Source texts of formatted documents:
****************************************

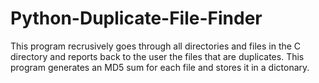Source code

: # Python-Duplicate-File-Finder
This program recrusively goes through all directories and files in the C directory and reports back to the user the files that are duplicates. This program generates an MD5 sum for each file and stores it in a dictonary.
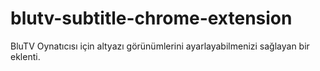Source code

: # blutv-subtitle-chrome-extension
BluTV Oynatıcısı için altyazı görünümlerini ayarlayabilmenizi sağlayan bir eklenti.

****************************************

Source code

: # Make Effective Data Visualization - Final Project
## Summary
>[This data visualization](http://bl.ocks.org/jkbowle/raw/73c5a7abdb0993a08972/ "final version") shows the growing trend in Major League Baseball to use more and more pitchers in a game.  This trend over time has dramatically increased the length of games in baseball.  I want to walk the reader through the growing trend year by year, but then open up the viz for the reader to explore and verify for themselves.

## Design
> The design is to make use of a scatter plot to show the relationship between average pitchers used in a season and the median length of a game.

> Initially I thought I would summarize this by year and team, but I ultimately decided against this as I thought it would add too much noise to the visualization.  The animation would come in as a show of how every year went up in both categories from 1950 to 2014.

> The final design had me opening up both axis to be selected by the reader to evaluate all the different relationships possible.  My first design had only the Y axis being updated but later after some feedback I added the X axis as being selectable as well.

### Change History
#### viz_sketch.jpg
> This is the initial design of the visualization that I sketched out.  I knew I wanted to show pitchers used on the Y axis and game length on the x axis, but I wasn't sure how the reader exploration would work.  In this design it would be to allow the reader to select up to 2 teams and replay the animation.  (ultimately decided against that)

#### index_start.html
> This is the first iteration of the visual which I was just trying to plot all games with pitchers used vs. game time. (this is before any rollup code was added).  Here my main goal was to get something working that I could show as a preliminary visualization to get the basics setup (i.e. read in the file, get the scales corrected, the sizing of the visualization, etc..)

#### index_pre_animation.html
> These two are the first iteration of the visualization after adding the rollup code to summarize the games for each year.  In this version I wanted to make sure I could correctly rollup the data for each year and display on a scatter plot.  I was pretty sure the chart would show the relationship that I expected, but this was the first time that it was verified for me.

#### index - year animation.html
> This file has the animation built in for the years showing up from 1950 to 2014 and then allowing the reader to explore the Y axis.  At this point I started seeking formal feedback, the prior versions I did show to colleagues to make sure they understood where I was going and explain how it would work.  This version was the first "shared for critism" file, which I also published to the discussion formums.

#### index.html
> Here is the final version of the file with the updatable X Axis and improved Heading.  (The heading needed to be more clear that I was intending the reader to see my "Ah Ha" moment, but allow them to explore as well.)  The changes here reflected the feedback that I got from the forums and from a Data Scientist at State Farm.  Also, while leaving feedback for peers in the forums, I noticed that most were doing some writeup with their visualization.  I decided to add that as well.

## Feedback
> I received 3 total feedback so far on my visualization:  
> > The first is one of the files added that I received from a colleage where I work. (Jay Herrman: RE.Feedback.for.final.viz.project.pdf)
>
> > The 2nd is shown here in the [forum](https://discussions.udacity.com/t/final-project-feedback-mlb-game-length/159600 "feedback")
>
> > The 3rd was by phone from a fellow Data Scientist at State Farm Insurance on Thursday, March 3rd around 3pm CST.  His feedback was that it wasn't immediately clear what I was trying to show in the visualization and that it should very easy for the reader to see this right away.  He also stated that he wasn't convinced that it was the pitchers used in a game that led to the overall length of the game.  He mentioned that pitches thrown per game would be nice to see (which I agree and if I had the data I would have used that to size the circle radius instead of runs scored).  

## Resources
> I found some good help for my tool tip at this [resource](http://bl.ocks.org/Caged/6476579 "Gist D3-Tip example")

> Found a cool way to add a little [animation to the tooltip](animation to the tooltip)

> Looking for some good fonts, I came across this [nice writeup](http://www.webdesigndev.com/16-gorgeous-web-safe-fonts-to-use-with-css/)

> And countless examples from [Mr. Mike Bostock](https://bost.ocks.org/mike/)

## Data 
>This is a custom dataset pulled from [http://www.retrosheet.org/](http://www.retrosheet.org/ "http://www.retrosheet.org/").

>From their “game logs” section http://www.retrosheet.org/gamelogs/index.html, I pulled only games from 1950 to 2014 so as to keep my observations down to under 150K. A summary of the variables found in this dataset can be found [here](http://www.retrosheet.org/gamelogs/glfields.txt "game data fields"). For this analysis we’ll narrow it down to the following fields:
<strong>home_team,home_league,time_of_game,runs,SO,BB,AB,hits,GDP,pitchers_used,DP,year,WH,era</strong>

****************************************

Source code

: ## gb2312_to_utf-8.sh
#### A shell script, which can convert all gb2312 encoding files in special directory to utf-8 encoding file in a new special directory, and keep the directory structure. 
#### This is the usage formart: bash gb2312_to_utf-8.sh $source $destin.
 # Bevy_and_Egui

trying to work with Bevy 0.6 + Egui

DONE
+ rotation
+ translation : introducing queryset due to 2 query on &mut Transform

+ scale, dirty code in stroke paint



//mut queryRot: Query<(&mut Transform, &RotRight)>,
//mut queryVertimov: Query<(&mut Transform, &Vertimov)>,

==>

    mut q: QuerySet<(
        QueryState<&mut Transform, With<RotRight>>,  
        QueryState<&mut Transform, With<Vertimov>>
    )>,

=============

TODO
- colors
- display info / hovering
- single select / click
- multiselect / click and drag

****************************************

*What to do:* Check each line of the entries for "dataset" and copy those that have it.

*Task response:*
>This is a custom dataset pulled from [http://www.retrosheet.org/](http://www.retrosheet.org/ "http://www.retrosheet.org/").
>From their “game logs” section http://www.retrosheet.org/gamelogs/index.html, I pulled only games from 1950 to 2014 so as to keep my observations down to under 150K. A summary of the variables found in this dataset can be found [here](http://www.retrosheet.org/gamelogs/glfields.txt "game data fields"). For this analysis we’ll narrow it down to the following fields:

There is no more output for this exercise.